Die paarweise Anordnung lässt darauf schließen, daß einst mindestens zwölf Figuren vorhanden gewesen sein müssen. Leonie von Wilckens rekonstruierte ein insgesamt sogar 16 Figuren umfassendes Bildprogramm. Sie vermutete, daß alle vier lateinischen Kirchenväter und analog dazu je vier Weise des Alten Testaments, vier Vertreter der antiken Philosophen und vier bedeutende Geister des Mittelalters dargestellt waren.

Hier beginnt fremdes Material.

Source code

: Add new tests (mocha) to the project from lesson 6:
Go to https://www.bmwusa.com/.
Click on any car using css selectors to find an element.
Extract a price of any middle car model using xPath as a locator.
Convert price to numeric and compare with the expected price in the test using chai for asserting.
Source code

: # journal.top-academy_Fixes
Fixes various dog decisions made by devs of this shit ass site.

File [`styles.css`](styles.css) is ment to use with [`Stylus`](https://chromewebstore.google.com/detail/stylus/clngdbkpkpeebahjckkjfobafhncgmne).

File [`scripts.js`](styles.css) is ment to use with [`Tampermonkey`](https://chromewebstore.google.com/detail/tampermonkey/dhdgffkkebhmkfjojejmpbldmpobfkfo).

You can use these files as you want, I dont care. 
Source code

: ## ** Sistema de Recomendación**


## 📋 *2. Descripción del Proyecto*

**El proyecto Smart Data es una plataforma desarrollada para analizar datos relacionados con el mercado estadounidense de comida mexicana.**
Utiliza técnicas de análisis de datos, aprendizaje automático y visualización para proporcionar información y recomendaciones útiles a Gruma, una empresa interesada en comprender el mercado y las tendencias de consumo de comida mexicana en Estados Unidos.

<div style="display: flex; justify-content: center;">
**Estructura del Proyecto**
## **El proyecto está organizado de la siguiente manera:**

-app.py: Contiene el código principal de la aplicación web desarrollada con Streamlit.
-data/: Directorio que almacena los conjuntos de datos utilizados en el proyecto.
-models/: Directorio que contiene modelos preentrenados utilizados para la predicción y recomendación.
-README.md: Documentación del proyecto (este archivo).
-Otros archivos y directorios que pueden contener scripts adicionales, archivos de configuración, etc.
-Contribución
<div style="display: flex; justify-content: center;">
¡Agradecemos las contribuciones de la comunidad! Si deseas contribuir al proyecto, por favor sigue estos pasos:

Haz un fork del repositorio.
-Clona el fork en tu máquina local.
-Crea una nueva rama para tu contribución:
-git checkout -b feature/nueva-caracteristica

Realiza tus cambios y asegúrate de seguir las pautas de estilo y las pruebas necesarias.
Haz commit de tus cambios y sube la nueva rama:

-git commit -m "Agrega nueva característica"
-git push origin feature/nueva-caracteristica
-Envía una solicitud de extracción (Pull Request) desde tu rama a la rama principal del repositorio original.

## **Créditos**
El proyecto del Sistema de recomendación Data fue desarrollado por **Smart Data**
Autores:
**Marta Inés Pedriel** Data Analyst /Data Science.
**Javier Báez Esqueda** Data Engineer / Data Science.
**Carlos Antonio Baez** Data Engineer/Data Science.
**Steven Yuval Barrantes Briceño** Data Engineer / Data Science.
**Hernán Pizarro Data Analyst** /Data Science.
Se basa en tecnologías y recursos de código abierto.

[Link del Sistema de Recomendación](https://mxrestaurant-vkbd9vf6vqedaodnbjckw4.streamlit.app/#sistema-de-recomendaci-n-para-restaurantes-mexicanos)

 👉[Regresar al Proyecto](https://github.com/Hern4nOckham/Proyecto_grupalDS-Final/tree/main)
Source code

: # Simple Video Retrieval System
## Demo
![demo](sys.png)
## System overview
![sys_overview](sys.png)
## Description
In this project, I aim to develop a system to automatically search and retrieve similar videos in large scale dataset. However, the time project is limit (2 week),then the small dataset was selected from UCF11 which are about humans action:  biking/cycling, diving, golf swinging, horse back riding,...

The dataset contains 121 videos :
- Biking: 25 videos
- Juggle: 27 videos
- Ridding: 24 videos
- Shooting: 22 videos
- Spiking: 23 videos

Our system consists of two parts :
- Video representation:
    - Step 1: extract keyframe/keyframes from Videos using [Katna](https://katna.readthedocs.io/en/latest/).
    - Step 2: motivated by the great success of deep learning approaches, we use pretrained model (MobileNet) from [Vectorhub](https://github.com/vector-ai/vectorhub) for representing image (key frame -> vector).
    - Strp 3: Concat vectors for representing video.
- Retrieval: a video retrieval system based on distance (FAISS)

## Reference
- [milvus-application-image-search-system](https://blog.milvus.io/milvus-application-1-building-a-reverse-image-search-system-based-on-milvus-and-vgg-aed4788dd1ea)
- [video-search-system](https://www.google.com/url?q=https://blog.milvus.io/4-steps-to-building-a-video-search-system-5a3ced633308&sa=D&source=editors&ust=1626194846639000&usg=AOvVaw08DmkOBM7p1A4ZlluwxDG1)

Die literarischen Quellen der meisten Texte in den Spruchbändern sind bislang nicht nachgewiesen. Einzelne Verse entstammen der um 1230 vollendeten "Bescheidenheit" (Lebensweisheit) des auf dem verschollenen Berliner Teilstück des Kirchenväter-Teppichs dargestellten Dichters Freidank, einem Werk, das im Spätmittelalter eine bemerkenswert intensive Rezeption erfuhr. "Freidanks Bescheidenheit" wurde 1508 durch Sebastian Brant in Straßburg in einer gedruckten Ausgabe verlegt, die bis 1583 in sieben Auflagen erschien. LL
Entstehungsort stilistisch: Oberrhein (?)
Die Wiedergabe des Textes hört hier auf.